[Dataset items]

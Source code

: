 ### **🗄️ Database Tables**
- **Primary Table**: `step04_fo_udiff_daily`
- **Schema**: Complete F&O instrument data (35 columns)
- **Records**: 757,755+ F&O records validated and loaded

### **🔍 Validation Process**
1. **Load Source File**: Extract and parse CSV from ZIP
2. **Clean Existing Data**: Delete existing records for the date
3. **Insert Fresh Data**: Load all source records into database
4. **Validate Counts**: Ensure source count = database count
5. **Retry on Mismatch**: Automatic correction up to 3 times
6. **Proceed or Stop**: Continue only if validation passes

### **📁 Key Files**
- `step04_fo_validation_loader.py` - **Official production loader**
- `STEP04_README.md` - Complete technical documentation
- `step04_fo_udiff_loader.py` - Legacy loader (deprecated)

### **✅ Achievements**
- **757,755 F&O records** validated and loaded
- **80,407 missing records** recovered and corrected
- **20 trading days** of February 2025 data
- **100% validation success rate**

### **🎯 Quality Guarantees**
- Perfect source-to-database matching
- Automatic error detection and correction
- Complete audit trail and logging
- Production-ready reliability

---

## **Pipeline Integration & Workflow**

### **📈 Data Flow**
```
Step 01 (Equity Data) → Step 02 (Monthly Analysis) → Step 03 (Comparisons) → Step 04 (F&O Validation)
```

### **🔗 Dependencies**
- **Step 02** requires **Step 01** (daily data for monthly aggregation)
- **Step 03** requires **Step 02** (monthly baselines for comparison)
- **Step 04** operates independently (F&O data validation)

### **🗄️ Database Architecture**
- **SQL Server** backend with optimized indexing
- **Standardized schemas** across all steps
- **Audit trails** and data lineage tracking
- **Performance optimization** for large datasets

Task brief:
Across all the records above, find each line with "correction" in it and copy it.

Answer to this problem:
5. **Retry on Mismatch**: Automatic correction up to 3 times
- Automatic error detection and correction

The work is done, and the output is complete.